The second level of protection defined by the standards is fault protection. This can be achieved by a second independent layer of insulation, commonly known as double insulation. In the event of an earth fault, the fault protection can also be achieved by containing the live parts in an earthed metal housing. A fault current could flow from the live parts to the earthed enclosure and then return to the power source. A protective device can automatically disconnect supply in the event of abnormal current flow to earth. The value of the earth current will be dependent upon various impedances in the circuit.
Australian and international standards define the next level of protection as ‘additional protection’. This is used in final sub-circuits to provide automatic disconnection of supply in the case of an earth fault current that could be dangerous to people. The standards define 30 mA as the required protection level for people against faults in these final sub-circuits, as this has been proven to be the current value where irreversible damage to the human heart can occur if exceeded, often leading to death. In high-risk areas a higher sensitivity of 10 mA is required to provide the protection necessary. These areas can include hospital zones where medical equipment is in contact with patients.
Residual Current Devices come in many forms, from the physical construction, the technology incorporated into the design, the electrical characteristics, and the reaction of the device to various waveforms of earth leakage current. An earth leakage current is not always sinusoidal like the supply and is affected by the characteristics of the respective load. ABB’s latest whitepaper on protection against earth faults covers the technical details and requirements of RCDs available.

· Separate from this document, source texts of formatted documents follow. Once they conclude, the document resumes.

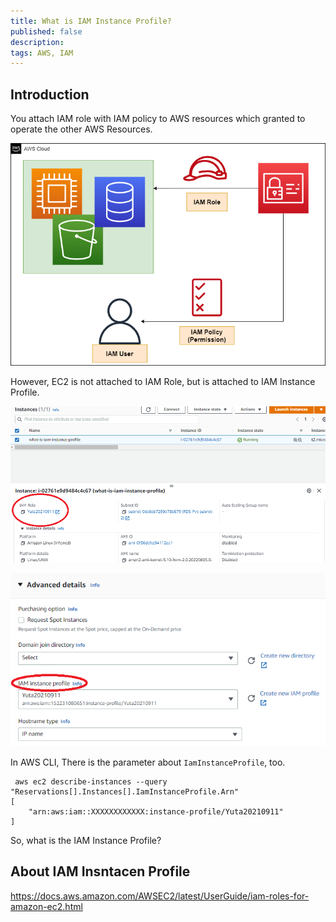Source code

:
 ```yaml
---
title: What is IAM Instance Profile?
published: false
description:
tags: AWS, IAM
---
```


## Introduction

You attach IAM role with IAM policy to AWS resources which granted to operate the other AWS Resources.

![image1](./assets/image3.png)

However, EC2 is not attached to IAM Role, but is attached to IAM Instance Profile.

![image2](./assets/image1.png)

![image3](./assets/image2.png)

In AWS CLI, There is the parameter about `IamInstanceProfile`, too.

```console
 aws ec2 describe-instances --query "Reservations[].Instances[].IamInstanceProfile.Arn"
[
    "arn:aws:iam::XXXXXXXXXXXX:instance-profile/Yuta20210911"
]
```

So, what is the IAM Instance Profile?

## About IAM Insntacen Profile

https://docs.aws.amazon.com/AWSEC2/latest/UserGuide/iam-roles-for-amazon-ec2.html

There are four main types of RCD available today. Type AC, where the earth leakage is sinusoidal having a frequency identical to the supply frequency, ie, 50 Hz. Typical loads are simple resistive, inductive, or capacitive loads, generally without electronics, such as tungsten and halogen lighting, ovens and heaters.
Type A RCDs have the same characteristics as a Type AC, with the additional capacity to detect residual currents that are only partially sinusoidal, or a pulsating DC. These current wave forms are typical of networks supplying power electronics components, such as diodes and transistors. With the increased adoption of electronic appliances, such as dimmers, computers and television sets, the currents and voltages in the network have experienced a progressively higher contribution from switched mode power supplies, etc, where thyristors control the power supply by alternately switching the current flow on and off through powered appliances. This explains the only partial sinusoidal nature of earth leakages in networks with a significant quantity of electronic loads.

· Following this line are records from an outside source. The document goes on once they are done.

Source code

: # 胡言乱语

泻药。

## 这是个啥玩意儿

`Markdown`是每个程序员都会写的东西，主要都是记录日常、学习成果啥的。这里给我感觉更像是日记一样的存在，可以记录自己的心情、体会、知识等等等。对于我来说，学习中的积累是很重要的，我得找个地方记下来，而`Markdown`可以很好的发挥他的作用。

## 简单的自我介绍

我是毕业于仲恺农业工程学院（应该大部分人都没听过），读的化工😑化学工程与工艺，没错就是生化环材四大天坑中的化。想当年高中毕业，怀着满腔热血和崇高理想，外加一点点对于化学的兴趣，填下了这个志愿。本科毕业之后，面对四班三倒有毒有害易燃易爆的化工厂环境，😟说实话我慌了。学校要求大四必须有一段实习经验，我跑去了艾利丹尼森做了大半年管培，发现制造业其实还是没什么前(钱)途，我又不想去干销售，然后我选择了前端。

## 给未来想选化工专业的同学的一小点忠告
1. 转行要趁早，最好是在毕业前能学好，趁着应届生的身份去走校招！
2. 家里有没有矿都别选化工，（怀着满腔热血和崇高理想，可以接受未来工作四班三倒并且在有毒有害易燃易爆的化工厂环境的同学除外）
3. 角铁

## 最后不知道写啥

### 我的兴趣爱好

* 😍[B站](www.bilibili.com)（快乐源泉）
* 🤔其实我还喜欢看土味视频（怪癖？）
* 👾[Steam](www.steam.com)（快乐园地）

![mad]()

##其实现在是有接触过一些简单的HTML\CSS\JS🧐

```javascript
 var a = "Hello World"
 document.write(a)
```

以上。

The Type A RCD will detect residual currents with an AC waveform, pulsating DC waveform or a smooth direct current of up to 6 mA. In recognition of the increased presence of these loads in Australia, the standards are transitioning to requiring Type A RCDs as the minimum requirement from early 2023.
In addition to detecting residual current waveforms of the Type A and Type AC RCD, a residual current protective device of Type B can detect smooth DC residual currents. Type B RCDs are recommended for use with drives and inverters for supplying motors for pumps, lifts, textile machines, machine tools etc., since they can detect a continuous fault current with a low-level ripple and have tripping values defined up to 100 kHz.

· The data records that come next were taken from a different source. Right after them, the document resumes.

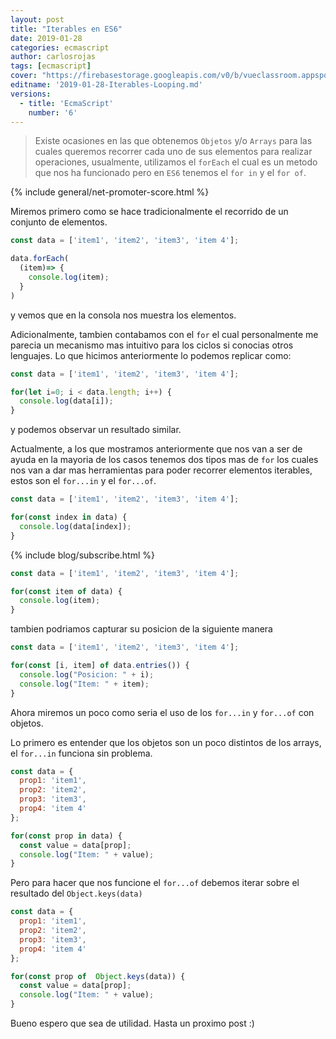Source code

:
 ```yaml
---
layout: post
title: "Iterables en ES6"
date: 2019-01-28
categories: ecmascript
author: carlosrojas
tags: [ecmascript]
cover: "https://firebasestorage.googleapis.com/v0/b/vueclassroom.appspot.com/o/2018-12-27-intro-es6%2Fecmascript.png?alt=media&token=335db467-ce9e-4e06-9a2d-fc86a785df0b"
editname: '2019-01-28-Iterables-Looping.md'
versions:
  - title: 'EcmaScript'
    number: '6'
---
```


> Existe ocasiones en las que obtenemos `Objetos` y/o `Arrays` para las cuales queremos recorrer cada uno de sus elementos para realizar operaciones, usualmente, utilizamos  el `forEach` el cual es un metodo que nos ha funcionado pero en `ES6` tenemos el `for in` y el `for of`.

<amp-img width="1024" height="450" layout="responsive" src="https://firebasestorage.googleapis.com/v0/b/vueclassroom.appspot.com/o/2018-12-27-intro-es6%2Fecmascript.png?alt=media&token=335db467-ce9e-4e06-9a2d-fc86a785df0b"></amp-img>

{% include general/net-promoter-score.html %} 

Miremos primero como se hace tradicionalmente el recorrido de un conjunto de elementos.

```js
const data = ['item1', 'item2', 'item3', 'item 4'];

data.forEach(
  (item)=> {
    console.log(item);
  }
)
```

y vemos que en la consola nos muestra los elementos.

<amp-img width="3360" height="352" layout="responsive" src="https://firebasestorage.googleapis.com/v0/b/vueclassroom.appspot.com/o/2019-01-28-Iterables-Looping%2FScreen%20Shot%202019-01-29%20at%205.41.53%20AM.png?alt=media&token=1d5051ee-e41e-48b5-90b6-964bf8f0de72"></amp-img>


Adicionalmente, tambien contabamos con el `for` el cual personalmente me parecia un mecanismo mas intuitivo para los ciclos si conocias otros lenguajes. Lo que hicimos anteriormente lo podemos replicar como:

```js
const data = ['item1', 'item2', 'item3', 'item 4'];

for(let i=0; i < data.length; i++) {
  console.log(data[i]);
}
```

y podemos observar un resultado similar.

<amp-img width="3358" height="412" layout="responsive" src="https://firebasestorage.googleapis.com/v0/b/vueclassroom.appspot.com/o/2019-01-28-Iterables-Looping%2FScreen%20Shot%202019-01-29%20at%206.49.42%20AM.png?alt=media&token=20c2c24e-9319-431a-8cea-a97f07ea4ff2"></amp-img>

Actualmente, a los que mostramos anteriormente que nos van a ser de ayuda en la mayoria de los casos tenemos dos tipos mas  de  `for` los cuales nos van a dar mas herramientas para poder recorrer elementos iterables, estos son el `for...in` y el `for...of`.

```js
const data = ['item1', 'item2', 'item3', 'item 4'];

for(const index in data) {
  console.log(data[index]);
}
```

<amp-img width="1440" height="648" layout="responsive" src="https://firebasestorage.googleapis.com/v0/b/vueclassroom.appspot.com/o/2019-01-28-Iterables-Looping%2FScreen%20Shot%202019-01-29%20at%206.56.43%20AM.png?alt=media&token=b8b38893-2c80-4499-be58-7f1ed602292a"></amp-img>

{% include blog/subscribe.html %}

```js
const data = ['item1', 'item2', 'item3', 'item 4'];

for(const item of data) {
  console.log(item);
}
```

<amp-img width="1870" height="598" layout="responsive" src="https://firebasestorage.googleapis.com/v0/b/vueclassroom.appspot.com/o/2019-01-28-Iterables-Looping%2FScreen%20Shot%202019-01-29%20at%207.00.43%20AM.png?alt=media&token=46dfe3d1-ef87-4b15-879f-ef3994af74f3"></amp-img>

tambien podriamos capturar su posicion de la siguiente manera


```js
const data = ['item1', 'item2', 'item3', 'item 4'];

for(const [i, item] of data.entries()) {
  console.log("Posicion: " + i);
  console.log("Item: " + item);
}
```

<amp-img width="1702" height="626" layout="responsive" src="https://firebasestorage.googleapis.com/v0/b/vueclassroom.appspot.com/o/2019-01-28-Iterables-Looping%2FScreen%20Shot%202019-01-29%20at%207.03.22%20AM.png?alt=media&token=5811d022-b897-4a50-b9bc-cf740269ef39"></amp-img>


Ahora miremos un poco como seria el uso de los `for...in` y `for...of` con objetos.

Lo primero es entender que los objetos son un poco distintos de los arrays, el `for...in` funciona sin problema.

```js
const data = {
  prop1: 'item1', 
  prop2: 'item2', 
  prop3: 'item3', 
  prop4: 'item 4'
};

for(const prop in data) {
  const value = data[prop];
  console.log("Item: " + value);
}
```

<amp-img width="991" height="290" layout="responsive" src="https://firebasestorage.googleapis.com/v0/b/vueclassroom.appspot.com/o/2019-01-28-Iterables-Looping%2FScreen%20Shot%202019-01-29%20at%204.19.53%20PM.png?alt=media&token=8b77d99f-8be0-4a00-93ed-360c42b7231c"></amp-img>

Pero para hacer que nos funcione el `for...of` debemos iterar sobre el resultado del `Object.keys(data)`

```js
const data = {
  prop1: 'item1', 
  prop2: 'item2', 
  prop3: 'item3', 
  prop4: 'item 4'
};

for(const prop of  Object.keys(data)) {
  const value = data[prop];
  console.log("Item: " + value);
}
```

<amp-img width="773" height="316" layout="responsive" src="https://firebasestorage.googleapis.com/v0/b/vueclassroom.appspot.com/o/2019-01-28-Iterables-Looping%2FScreen%20Shot%202019-01-29%20at%204.20.28%20PM.png?alt=media&token=6c47f288-d4c9-4428-a08b-86c380aa95fb"></amp-img>

Bueno espero que sea de utilidad. Hasta un proximo post :)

Type F RCDs are an extension of Type A and are recommended for loads with single-phase inverters and similar equipment (eg, modern washing machines, air conditioners). For the Type F RCDs, additional tests have been added to those of a Type A, to simulate the ground fault in the presence of a single-phase inverter. These RCDs can detect residual currents with a harmonic content at frequencies higher than the power frequency, up to 1 kHz, typically found in networks with single phase power converters that modulate the power flow by shaping current and voltage according to very general waveforms.
RCDs are very sensitive by their nature as they are a protective device. Some installation issues that need to be understood are the causes of unwanted tripping, often called nuisance tripping, which can be the result of accumulated leakage from various loads.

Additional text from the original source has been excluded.